*What to work on*: How many lines in the entries below contain the string "that"? Reply with the number only.

*** Opening of Information ***

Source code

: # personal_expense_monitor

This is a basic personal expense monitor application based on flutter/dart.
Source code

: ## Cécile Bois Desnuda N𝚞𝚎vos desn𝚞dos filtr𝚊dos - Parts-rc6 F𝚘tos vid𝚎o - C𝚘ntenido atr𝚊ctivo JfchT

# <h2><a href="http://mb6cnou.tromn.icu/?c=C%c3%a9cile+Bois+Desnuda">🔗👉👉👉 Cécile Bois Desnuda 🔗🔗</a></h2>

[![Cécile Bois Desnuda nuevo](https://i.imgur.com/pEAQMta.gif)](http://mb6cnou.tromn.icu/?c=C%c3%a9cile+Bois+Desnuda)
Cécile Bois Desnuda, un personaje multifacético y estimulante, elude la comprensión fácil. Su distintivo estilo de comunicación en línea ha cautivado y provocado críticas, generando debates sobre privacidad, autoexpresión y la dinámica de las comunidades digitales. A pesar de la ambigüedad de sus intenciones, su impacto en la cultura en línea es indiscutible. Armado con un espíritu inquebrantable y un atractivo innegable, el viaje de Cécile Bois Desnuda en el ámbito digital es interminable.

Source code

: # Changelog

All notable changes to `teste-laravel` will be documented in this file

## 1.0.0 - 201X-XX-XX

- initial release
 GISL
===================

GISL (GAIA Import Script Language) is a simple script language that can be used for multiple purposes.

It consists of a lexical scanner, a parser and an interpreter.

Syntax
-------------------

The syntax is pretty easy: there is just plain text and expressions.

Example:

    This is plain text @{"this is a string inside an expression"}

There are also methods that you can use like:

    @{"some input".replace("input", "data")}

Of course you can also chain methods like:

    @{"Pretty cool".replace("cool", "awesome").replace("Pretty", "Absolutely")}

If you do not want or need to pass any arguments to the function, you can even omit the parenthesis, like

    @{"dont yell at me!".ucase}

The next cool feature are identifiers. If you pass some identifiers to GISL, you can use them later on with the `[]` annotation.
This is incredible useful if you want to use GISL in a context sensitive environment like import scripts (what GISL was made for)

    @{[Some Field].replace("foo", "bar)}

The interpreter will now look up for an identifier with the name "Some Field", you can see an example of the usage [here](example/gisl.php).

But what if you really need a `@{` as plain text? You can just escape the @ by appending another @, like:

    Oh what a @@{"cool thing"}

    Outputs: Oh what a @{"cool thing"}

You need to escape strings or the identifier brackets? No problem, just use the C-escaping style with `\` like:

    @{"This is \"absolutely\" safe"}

*** Close of Information ***

*Answer for the task*: 2